Tissue Engineering and Regenerative Medicine

Recent studies in Dundee of adhesion of protein residues on different diamond-like carbon surfaces have shown that modification of diamond surfaces by Si can reduce adhesion of the residues. Electrostatic interactions of point charges created on the surface by atomic substitution have the largest contribution in such reduction. We are proposing to use computational methods to design novel surfaces which promote bone material growth and adhesion to use as bone implants. As bones are built from collagen and hydroxyapatite, a successful bone-friendly material would show high adhesion to both of these components. Currently, most vascular implants are made of stainless steel, cobalt alloys and Nitinol and polymer and ceramic coating with drug eluting function. The majority of bone implants are made off titanium with a polymer cement or ceramic coating that may disintegrate in the body affecting the fitting of the implant. More recently, implants promoting bone growth by means of interpenetration of bone into highly porous materials synthesised from powdered metals by laser sintering have appeared. These materials, however, may have reduced mechanical strength compared to usual titanium-cast implants. A surface coating either in the form of adsorbed self-assembled monolayer or obtained from chemical modification of the titanium surface may considerably increase the implant integration with the bone and thus reduce the risk of implant loosening and increase serving time of the implant.
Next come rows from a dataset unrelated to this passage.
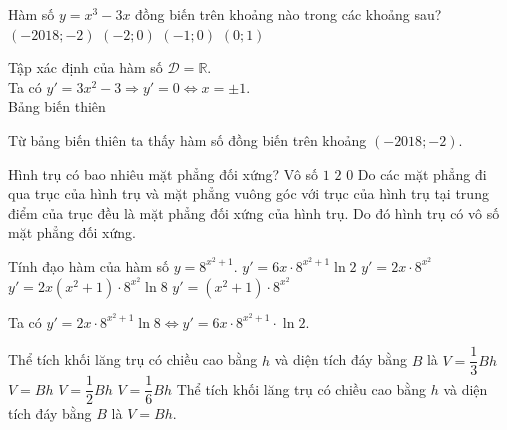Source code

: \begin{ex}%
	Hàm số $y=x^3-3x$ đồng biến trên khoảng nào trong các khoảng sau?
	\choice
	{\True $(-2018;-2)$}
	{$(-2;0)$}
	{$(-1;0)$}
	{$(0;1)$}
	\loigiai
	{ Tập xác định của hàm số $ \mathscr{D} =\mathbb{R}.$\\
		Ta có $y'=3x^2-3 \Rightarrow y'=0 \Leftrightarrow x= \pm 1$.\\
		Bảng biến thiên
		\begin{center}
		\end{center}
	Từ bảng biến thiên ta thấy hàm số đồng biến trên khoảng $(-2018;-2)$.
	}
\end{ex}

\begin{ex}%
	Hình trụ có bao nhiêu mặt phẳng đối xứng?
	\choice
	{\True Vô số}
	{$1$}
	{$2$}
	{$0$}
	\loigiai
	{ Do các mặt phẳng đi qua trục của hình trụ và mặt phẳng vuông góc với trục của hình trụ tại trung điểm của trục đều là mặt phẳng đối xứng của hình trụ. Do đó hình trụ có vô số mặt phẳng đối xứng.
	}
\end{ex}

\begin{ex}%
	Tính đạo hàm của hàm số $y=8^{x^2+1}.$
	\choice
	{\True $ y'= 6x\cdot 8^{x^2+1} \ln 2$}
	{$y'= 2x \cdot 8^{x^2}$}
	{$ y'= 2x(x^2+1)\cdot 8^{x^2} \ln8$}
	{$ y'= {(x^2+1)}\cdot 8^{x^2}$}
	\loigiai
	{ Ta có $y'= 2x\cdot 8^{x^2+1} \ln 8 \Leftrightarrow y'= 6x\cdot 8^{x^2+1} \cdot \ln 2$.
		
	}
\end{ex}

\begin{ex}%
	Thể tích khối lăng trụ có chiều cao bằng $h$ và diện tích đáy bằng $B$ là
	\choice
	{$V=\dfrac{1}{3}Bh$}
	{\True $V=Bh$}
	{$V=\dfrac{1}{2}Bh$}
	{$V=\dfrac{1}{6}Bh$}
	\loigiai
	{Thể tích khối lăng trụ có chiều cao bằng $h$ và diện tích đáy bằng $B$ là  $V=Bh$.
	}
\end{ex}

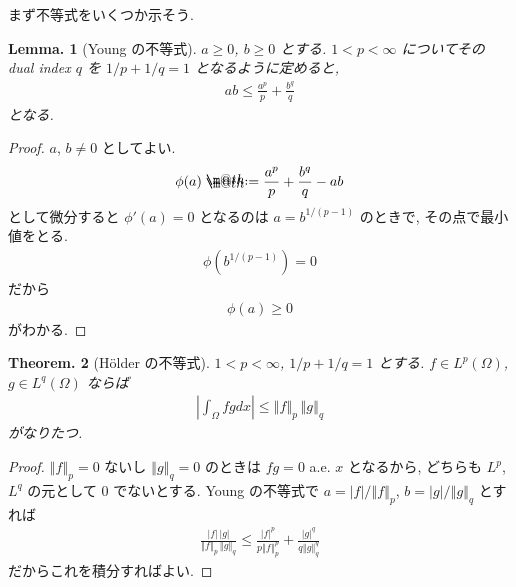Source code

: \documentclass[openany, a4paper, oneside]{jsbook}
\makeatletter
\newcommand*{\defeq}{\mathrel{\rlap{%
\raisebox{0.3ex}{$\m@th\cdot$}}%
\raisebox{-0.3ex}{$\m@th\cdot$}}%
=}
\theoremstyle{break}
\theoremstyle{breakdefn}
\newtheorem{thm}{Theorem.}[section]
\newtheorem{lem}[thm]{Lemma.}
\newcommand{\abs}[1]{\left|#1\right|}
\newcommand{\norm}[1]{\left\Vert#1\right\Vert}
\newcommand{\rbk}[1]{\left (#1\right)}
\makeatother
\begin{document}
まず不等式をいくつか示そう.
\begin{lem}[Young の不等式]
 $a \ge 0$, $b \ge 0$ とする.
 $1 < p < \infty$ についてその dual index $q$ を $1/p + 1/q = 1$ となるように定めると,
 \begin{align}
  ab
  \le
  \frac{a^p}{p} + \frac{b^q}{q}
 \end{align}
 となる.
\end{lem}
\begin{proof}
$a$, $b \neq 0$ としてよい.
\begin{align}
 \phi(a)
 \defeq
 \frac{a^p}{p} + \frac{b^q}{q} -ab
\end{align}
として微分すると $\phi'(a) = 0$ となるのは $a = b^{1/{(p-1)}}$ のときで, その点で最小値をとる.
\begin{align}
 \phi \rbk{b^{1/{(p-1)}}}
 =
 0
\end{align}
だから
\begin{align}
 \phi(a) \ge 0
\end{align}
がわかる.
\end{proof}

\begin{thm}[H\"older の不等式]
 $1 < p < \infty$, $1/p + 1/q = 1$ とする.
 $f \in L^p(\Omega)$, $g \in L^q(\Omega)$
 ならば
 \begin{align}
  \abs{\int_{\Omega} fg dx}
  \leq
  \norm{f}_p \, \norm{g}_q
 \end{align}
 がなりたつ.
\end{thm}
\begin{proof}
$\norm{f}_p = 0$ ないし $\norm{g}_q = 0$ のときは $fg = 0$ a.e. $x$ となるから,
どちらも $L^p$, $L^q$ の元として $0$ でないとする.
Young の不等式で $a = \abs{f} / \norm{f}_p$, $b = \abs{g} / \norm{g}_q$ とすれば
\begin{align}
 \frac{\abs{f} \, \abs{g}}{\norm{f}_p \, \norm{g}_q}
 \le
 \frac{\abs{f}^p}{p \norm{f}_p^p} + \frac{\abs{g}^q}{q \norm{g}_q^q}
\end{align}
だからこれを積分すればよい.
\end{proof}
\end{document}

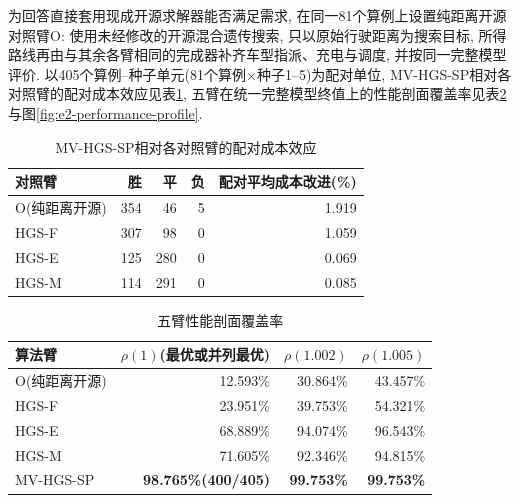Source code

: \documentclass{setp-new}
\newcommand{\setptabsetup}{\fontsize{9pt}{10.5pt}\selectfont\renewcommand{\arraystretch}{0.95}\setlength{\tabcolsep}{2.2pt}\setlength{\aboverulesep}{0.4pt}\setlength{\belowrulesep}{0.4pt}\hbadness=10000}
\begin{document}
为回答直接套用现成开源求解器能否满足需求, 在同一81个算例上设置纯距离开源对照臂O:
使用未经修改的开源混合遗传搜索\cite{ref:64}, 只以原始行驶距离为搜索目标,
所得路线再由与其余各臂相同的完成器补齐车型指派、充电与调度, 并按同一完整模型评价.
以405个算例--种子单元(81个算例$\times$种子1--5)为配对单位,
MV-HGS-SP相对各对照臂的配对成本效应见表\ref{tab:mv-vs-o},
五臂在统一完整模型终值上的性能剖面覆盖率见表\ref{tab:e2-profile}与图\ref{fig:e2-performance-profile}.

\begin{table}[H]
\centering
\caption{MV-HGS-SP相对各对照臂的配对成本效应}
\label{tab:mv-vs-o}
\setptabsetup
\begin{tabular*}{\linewidth}{@{\extracolsep{\fill}}lrrrr@{}}
\toprule
对照臂 & 胜 & 平 & 负 & 配对平均成本改进(\%)\\
\midrule
O(纯距离开源) & 354 & 46 & 5 & 1.919 \\
HGS-F & 307 & 98 & 0 & 1.059 \\
HGS-E & 125 & 280 & 0 & 0.069 \\
HGS-M & 114 & 291 & 0 & 0.085 \\
\bottomrule
\end{tabular*}
\end{table}

\begin{table}[H]
\centering
\caption{五臂性能剖面覆盖率}
\label{tab:e2-profile}
\setptabsetup
\begin{tabular*}{\linewidth}{@{\extracolsep{\fill}}lrrr@{}}
\toprule
算法臂 & $\rho(1)$(最优或并列最优) & $\rho(1.002)$ & $\rho(1.005)$\\
\midrule
O(纯距离开源) & 12.593\% & 30.864\% & 43.457\% \\
HGS-F & 23.951\% & 39.753\% & 54.321\% \\
HGS-E & 68.889\% & 94.074\% & 96.543\% \\
HGS-M & 71.605\% & 92.346\% & 94.815\% \\
MV-HGS-SP & \textbf{98.765\%(400/405)} & \textbf{99.753\%} & \textbf{99.753\%} \\
\bottomrule
\end{tabular*}
\end{table}
\end{document}
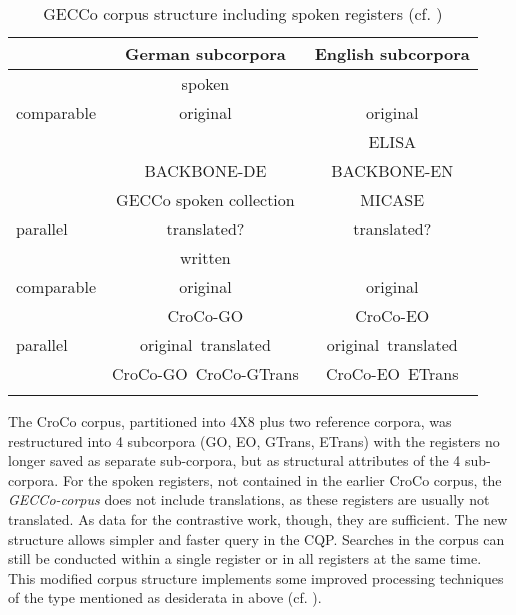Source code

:\documentclass[output=paper]{LSP/langsci}
\begin{document}
\begin{table}
\begin{tabularx}{\textwidth}{XCC}
\lsptoprule
 & {German subcorpora} & {English subcorpora} \\
 \midrule
 & {spoken} & \\
  \midrule
 {comparable} & {original} & {original}\\
& {} & ELISA\\
& BACKBONE-DE & BACKBONE-EN\\
& GECCo spoken collection & MICASE\\
{parallel} & {translated?} & {translated?}\\
 \midrule
& {} {written} & {}\\
 \midrule
{comparable} & {original} & {original}\\
& CroCo-GO & CroCo-EO\\
{parallel} & {original\ translated} & 
{original\ translated}\\
& CroCo-GO\ CroCo-GTrans & CroCo-EO\ ETrans\\
\lspbottomrule
\end{tabularx}
\caption{GECCo corpus structure including spoken registers (cf. \citealt{Amoia2011})}
\label{tab:steiner:GECCo}
\end{table}

The CroCo corpus, partitioned into 4X8 plus two reference corpora, was restructured into 4 subcorpora (GO, EO, GTrans, ETrans) with the registers no longer saved as separate sub-corpora, but as structural attributes of the 4 sub-corpora. For the spoken registers, not contained in the earlier CroCo corpus, the \textit{GECCo-corpus} does not include translations, as these registers are usually not translated. As data for the contrastive work, though, they are sufficient. The new structure allows simpler and faster query in the CQP. Searches in the corpus can still be conducted within a single register or in all registers at the same time. This modified corpus structure implements some improved processing techniques of the type mentioned as desiderata in  above (cf. \citealt{Amoia2011}). 
\end{document}
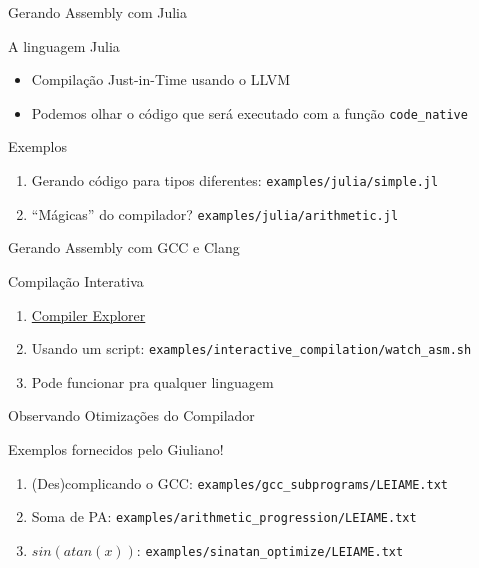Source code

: \documentclass[10pt, compress, aspectratio=169, xcolor={table,usenames,dvipsnames}]{beamer}
\begin{document}
\begin{frame}[label={sec:org28e9ac1},fragile]{Gerando Assembly com Julia}
 \begin{block}{A linguagem Julia}
\begin{itemize}
\item Compilação \alert{Just-in-Time} usando o LLVM
\item Podemos olhar o código que será executado com a função \texttt{code\_native}
\end{itemize}
\end{block}
\begin{block}{Exemplos}
\begin{enumerate}
\item Gerando código para \alert{tipos diferentes}: \texttt{examples/julia/simple.jl}
\item \alert{``Mágicas''} do compilador? \texttt{examples/julia/arithmetic.jl}
\end{enumerate}
\end{block}
\end{frame}
\begin{frame}[label={sec:org76af1ed},fragile]{Gerando Assembly com GCC e Clang}
 \begin{block}{Compilação Interativa}
\begin{enumerate}
\item \href{https://godbolt.org/}{Compiler Explorer}
\item Usando um script: \texttt{examples/interactive\_compilation/watch\_asm.sh}
\item Pode funcionar pra qualquer linguagem
\end{enumerate}
\end{block}
\end{frame}
\begin{frame}[label={sec:orgf965b9a},fragile]{Observando Otimizações do Compilador}
 \begin{block}{Exemplos fornecidos pelo \alert{Giuliano}!}
\begin{enumerate}
\item (Des)complicando o GCC: \texttt{examples/gcc\_subprograms/LEIAME.txt}
\item Soma de PA: \texttt{examples/arithmetic\_progression/LEIAME.txt}
\item \(sin(atan(x))\): \texttt{examples/sinatan\_optimize/LEIAME.txt}
\end{enumerate}
\end{block}
\end{frame}
\end{document}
The proposed research will use computational chemistry methods to design different modifications to titanium surface and to screen their properties in terms of protein and hydroxyapatite adhesion. Hydroxyapatite is the important building material of the bone and it has the ability to interact with protein components of the bone structure as well as other tissue cells.

Similarly, investigations have been developed at UoA aimed at designing bone-like compositions that can stimulate bone cell growth. Correlating the new chemistries that have been produced with the behaviour of cells grown on their surfaces will require interfacial studies to be made to correlate how different surface chemistries affect cell growth. Preliminary studies have shown that the contact angle and surface charge of these materials can be altered as a result of their final chemical compositions. In order to produce better implants, and understand better the behaviour of existing implants, establishing the correlation between the surface properties and cell behaviour is a priority and will be a major part of future research and will involve specific focuses for developing artificial cornea from lens epithelial cell behaviour following cataract.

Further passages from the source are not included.